**Brief:** Transcribe all the entries word for word, but omit the images.

Supplied records Block Start

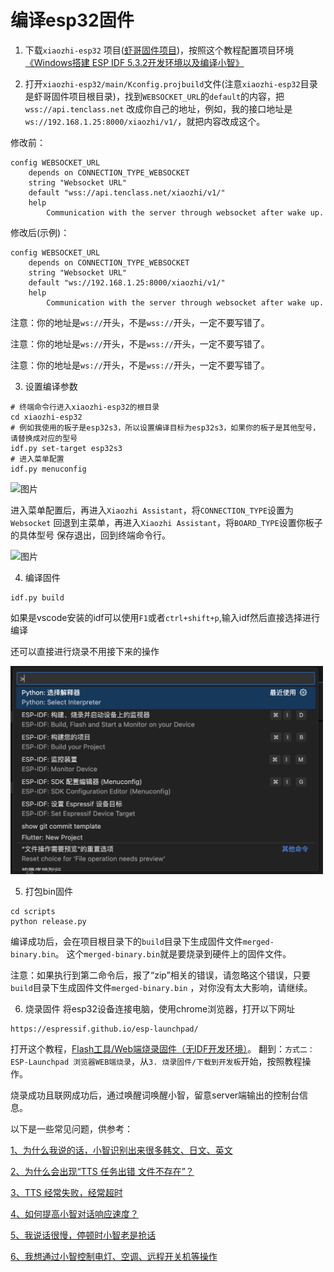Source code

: # 编译esp32固件

1. 下载`xiaozhi-esp32`
   项目([虾哥固件项目](https://github.com/78/xiaozhi-esp32))，按照这个教程配置项目环境[《Windows搭建 ESP IDF 5.3.2开发环境以及编译小智》](https://icnynnzcwou8.feishu.cn/wiki/JEYDwTTALi5s2zkGlFGcDiRknXf)

2. 打开`xiaozhi-esp32/main/Kconfig.projbuild`文件(注意`xiaozhi-esp32`目录是虾哥固件项目根目录)，找到`WEBSOCKET_URL`的`default`的内容，把`wss://api.tenclass.net`
   改成你自己的地址，例如，我的接口地址是`ws://192.168.1.25:8000/xiaozhi/v1/`，就把内容改成这个。

修改前：

```
config WEBSOCKET_URL
    depends on CONNECTION_TYPE_WEBSOCKET
    string "Websocket URL"
    default "wss://api.tenclass.net/xiaozhi/v1/"
    help
        Communication with the server through websocket after wake up.
```

修改后(示例)：

```
config WEBSOCKET_URL
    depends on CONNECTION_TYPE_WEBSOCKET
    string "Websocket URL"
    default "ws://192.168.1.25:8000/xiaozhi/v1/"
    help
        Communication with the server through websocket after wake up.
```

注意：你的地址是`ws://`开头，不是`wss://`开头，一定不要写错了。

注意：你的地址是`ws://`开头，不是`wss://`开头，一定不要写错了。

注意：你的地址是`ws://`开头，不是`wss://`开头，一定不要写错了。

3. 设置编译参数

```
# 终端命令行进入xiaozhi-esp32的根目录
cd xiaozhi-esp32
# 例如我使用的板子是esp32s3，所以设置编译目标为esp32s3，如果你的板子是其他型号，请替换成对应的型号
idf.py set-target esp32s3
# 进入菜单配置
idf.py menuconfig
```

![图片](images/build_setting01.png)

进入菜单配置后，再进入`Xiaozhi Assistant`，将`CONNECTION_TYPE`设置为`Websocket`
回退到主菜单，再进入`Xiaozhi Assistant`，将`BOARD_TYPE`设置你板子的具体型号
保存退出，回到终端命令行。

![图片](images/build_setting02.png)

4. 编译固件

```
idf.py build
```

如果是vscode安装的idf可以使用`F1`或者`ctrl+shift+p`,输入idf然后直接选择进行编译

还可以直接进行烧录不用接下来的操作

<img src="./images/vscode_idf.png" width="500px"/>

5. 打包bin固件

```
cd scripts
python release.py
```

编译成功后，会在项目根目录下的`build`目录下生成固件文件`merged-binary.bin`。
这个`merged-binary.bin`就是要烧录到硬件上的固件文件。

注意：如果执行到第二命令后，报了“zip”相关的错误，请忽略这个错误，只要`build`目录下生成固件文件`merged-binary.bin`
，对你没有太大影响，请继续。

6. 烧录固件
   将esp32设备连接电脑，使用chrome浏览器，打开以下网址

```
https://espressif.github.io/esp-launchpad/
```

打开这个教程，[Flash工具/Web端烧录固件（无IDF开发环境）](https://ccnphfhqs21z.feishu.cn/wiki/Zpz4wXBtdimBrLk25WdcXzxcnNS)。
翻到：`方式二：ESP-Launchpad 浏览器WEB端烧录`，从`3. 烧录固件/下载到开发板`开始，按照教程操作。

烧录成功且联网成功后，通过唤醒词唤醒小智，留意server端输出的控制台信息。

以下是一些常见问题，供参考：

[1、为什么我说的话，小智识别出来很多韩文、日文、英文](./FAQ.md#1tts-%E7%BB%8F%E5%B8%B8%E5%A4%B1%E8%B4%A5%E7%BB%8F%E5%B8%B8%E8%B6%85%E6%97%B6-)

[2、为什么会出现“TTS 任务出错 文件不存在”？](./FAQ.md#1tts-%E7%BB%8F%E5%B8%B8%E5%A4%B1%E8%B4%A5%E7%BB%8F%E5%B8%B8%E8%B6%85%E6%97%B6-)

[3、TTS 经常失败，经常超时](./FAQ.md#1tts-%E7%BB%8F%E5%B8%B8%E5%A4%B1%E8%B4%A5%E7%BB%8F%E5%B8%B8%E8%B6%85%E6%97%B6-)

[4、如何提高小智对话响应速度？](./FAQ.md#1tts-%E7%BB%8F%E5%B8%B8%E5%A4%B1%E8%B4%A5%E7%BB%8F%E5%B8%B8%E8%B6%85%E6%97%B6-)

[5、我说话很慢，停顿时小智老是抢话](./FAQ.md#1tts-%E7%BB%8F%E5%B8%B8%E5%A4%B1%E8%B4%A5%E7%BB%8F%E5%B8%B8%E8%B6%85%E6%97%B6-)

[6、我想通过小智控制电灯、空调、远程开关机等操作](./FAQ.md#1tts-%E7%BB%8F%E5%B8%B8%E5%A4%B1%E8%B4%A5%E7%BB%8F%E5%B8%B8%E8%B6%85%E6%97%B6-)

Supplied records Block End

**Solution:**
Source code

: # 编译esp32固件

1. 下载`xiaozhi-esp32`
   项目([虾哥固件项目](https://github.com/78/xiaozhi-esp32))，按照这个教程配置项目环境[《Windows搭建 ESP IDF 5.3.2开发环境以及编译小智》](https://icnynnzcwou8.feishu.cn/wiki/JEYDwTTALi5s2zkGlFGcDiRknXf)

2. 打开`xiaozhi-esp32/main/Kconfig.projbuild`文件(注意`xiaozhi-esp32`目录是虾哥固件项目根目录)，找到`WEBSOCKET_URL`的`default`的内容，把`wss://api.tenclass.net`
   改成你自己的地址，例如，我的接口地址是`ws://192.168.1.25:8000/xiaozhi/v1/`，就把内容改成这个。

修改前：

```
config WEBSOCKET_URL
    depends on CONNECTION_TYPE_WEBSOCKET
    string "Websocket URL"
    default "wss://api.tenclass.net/xiaozhi/v1/"
    help
        Communication with the server through websocket after wake up.
```

修改后(示例)：

```
config WEBSOCKET_URL
    depends on CONNECTION_TYPE_WEBSOCKET
    string "Websocket URL"
    default "ws://192.168.1.25:8000/xiaozhi/v1/"
    help
        Communication with the server through websocket after wake up.
```

注意：你的地址是`ws://`开头，不是`wss://`开头，一定不要写错了。

注意：你的地址是`ws://`开头，不是`wss://`开头，一定不要写错了。

注意：你的地址是`ws://`开头，不是`wss://`开头，一定不要写错了。

3. 设置编译参数

```
# 终端命令行进入xiaozhi-esp32的根目录
cd xiaozhi-esp32
# 例如我使用的板子是esp32s3，所以设置编译目标为esp32s3，如果你的板子是其他型号，请替换成对应的型号
idf.py set-target esp32s3
# 进入菜单配置
idf.py menuconfig
```

![图片](images/build_setting01.png)

进入菜单配置后，再进入`Xiaozhi Assistant`，将`CONNECTION_TYPE`设置为`Websocket`
回退到主菜单，再进入`Xiaozhi Assistant`，将`BOARD_TYPE`设置你板子的具体型号
保存退出，回到终端命令行。

![图片](images/build_setting02.png)

4. 编译固件

```
idf.py build
```

如果是vscode安装的idf可以使用`F1`或者`ctrl+shift+p`,输入idf然后直接选择进行编译

还可以直接进行烧录不用接下来的操作

<img src="./images/vscode_idf.png" width="500px"/>

5. 打包bin固件

```
cd scripts
python release.py
```

编译成功后，会在项目根目录下的`build`目录下生成固件文件`merged-binary.bin`。
这个`merged-binary.bin`就是要烧录到硬件上的固件文件。

注意：如果执行到第二命令后，报了“zip”相关的错误，请忽略这个错误，只要`build`目录下生成固件文件`merged-binary.bin`
，对你没有太大影响，请继续。

6. 烧录固件
   将esp32设备连接电脑，使用chrome浏览器，打开以下网址

```
https://espressif.github.io/esp-launchpad/
```

打开这个教程，[Flash工具/Web端烧录固件（无IDF开发环境）](https://ccnphfhqs21z.feishu.cn/wiki/Zpz4wXBtdimBrLk25WdcXzxcnNS)。
翻到：`方式二：ESP-Launchpad 浏览器WEB端烧录`，从`3. 烧录固件/下载到开发板`开始，按照教程操作。

烧录成功且联网成功后，通过唤醒词唤醒小智，留意server端输出的控制台信息。

以下是一些常见问题，供参考：

[1、为什么我说的话，小智识别出来很多韩文、日文、英文](./FAQ.md#1tts-%E7%BB%8F%E5%B8%B8%E5%A4%B1%E8%B4%A5%E7%BB%8F%E5%B8%B8%E8%B6%85%E6%97%B6-)

[2、为什么会出现“TTS 任务出错 文件不存在”？](./FAQ.md#1tts-%E7%BB%8F%E5%B8%B8%E5%A4%B1%E8%B4%A5%E7%BB%8F%E5%B8%B8%E8%B6%85%E6%97%B6-)

[3、TTS 经常失败，经常超时](./FAQ.md#1tts-%E7%BB%8F%E5%B8%B8%E5%A4%B1%E8%B4%A5%E7%BB%8F%E5%B8%B8%E8%B6%85%E6%97%B6-)

[4、如何提高小智对话响应速度？](./FAQ.md#1tts-%E7%BB%8F%E5%B8%B8%E5%A4%B1%E8%B4%A5%E7%BB%8F%E5%B8%B8%E8%B6%85%E6%97%B6-)

[5、我说话很慢，停顿时小智老是抢话](./FAQ.md#1tts-%E7%BB%8F%E5%B8%B8%E5%A4%B1%E8%B4%A5%E7%BB%8F%E5%B8%B8%E8%B6%85%E6%97%B6-)

[6、我想通过小智控制电灯、空调、远程开关机等操作](./FAQ.md#1tts-%E7%BB%8F%E5%B8%B8%E5%A4%B1%E8%B4%A5%E7%BB%8F%E5%B8%B8%E8%B6%85%E6%97%B6-)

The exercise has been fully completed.